At low forces (F < 30 pN), the tension is not sufficient to build a kinetic barrier that prevents reannealing. In this regime, it is possible to generate a kinetic barrier as usually done in bulk experiments, i.e. by coating the separated single strands with single-strand binding protein or with UvrD itself, which has a strong affinity for ssDNA (k_d ≈ 10 nM for UvrD). Indeed, we are able to observe unwinding activity at F = 3 pN if we increase UvrD concentration above 10 nM (Fig. 2C).

However, at high enzymatic concentrations, the observed unwinding activity is not simply related to the UvrD concentration (because many enzymes may be bound and inactive). To overcome this limitation, stop-flow experiments have studied the activity of helicases prebound to short oligomers (20–30 bps long) and quickly mixed with ATP (27). In that situation, the helicase itself sets a kinetic barrier that hinders DNA reannealing, favoring the complete separation of the two DNA strands.

The use of specific experimental conditions to prevent reannealing of the separated strands is the most likely reason for the differences between single-molecule results and bulk data, namely the observation of single-molecule activity at subnanomolar enzymatic concentrations where none was reported in bulk assays, and the shift between the average number of base pairs unwound in the single-molecule assay ( bp) compared with previous single-turnover experiments (45 bp; ref. 27). The force-generated lowering of the energy required to melt the DNA might also be another processivity-increasing factor.
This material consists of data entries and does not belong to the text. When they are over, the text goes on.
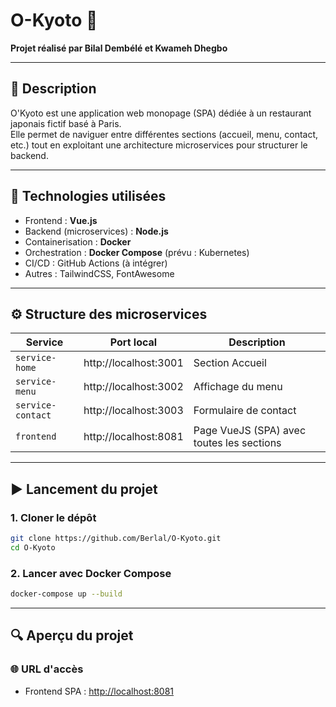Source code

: # O-Kyoto 🍣

**Projet réalisé par Bilal Dembélé et Kwameh Dhegbo**

---

## 📝 Description

O'Kyoto est une application web monopage (SPA) dédiée à un restaurant japonais fictif basé à Paris.  
Elle permet de naviguer entre différentes sections (accueil, menu, contact, etc.) tout en exploitant une architecture microservices pour structurer le backend.

---

## 🧰 Technologies utilisées

- Frontend : **Vue.js**
- Backend (microservices) : **Node.js**
- Containerisation : **Docker**
- Orchestration : **Docker Compose** (prévu : Kubernetes)
- CI/CD : GitHub Actions (à intégrer)
- Autres : TailwindCSS, FontAwesome

---

## ⚙️ Structure des microservices

| Service         | Port local             | Description                   |
|-----------------|------------------------|-------------------------------|
| `service-home`  | http://localhost:3001  | Section Accueil               |
| `service-menu`  | http://localhost:3002  | Affichage du menu             |
| `service-contact` | http://localhost:3003 | Formulaire de contact         |
| `frontend`      | http://localhost:8081  | Page VueJS (SPA) avec toutes les sections |

---

## ▶️ Lancement du projet

### 1. Cloner le dépôt

```bash
git clone https://github.com/Berlal/O-Kyoto.git
cd O-Kyoto
```

### 2. Lancer avec Docker Compose

```bash
docker-compose up --build
```

---

## 🔍 Aperçu du projet

### 🌐 URL d'accès

- Frontend SPA : [http://localhost:8081](http://localhost:8081)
Although at this stage we cannot draw definite conclusions from these measurements about the oligomeric state of the complex, our data show that, under certain conditions, UvrD could be much more processive than assumed from its bulk in vitro behavior. It is also possible that the stretching force, besides preventing reannealing of the separated strands, helps the enzyme to plow through the DNA. This effect does not influence significantly the rate of unwinding but could affect the enzymatic processivity.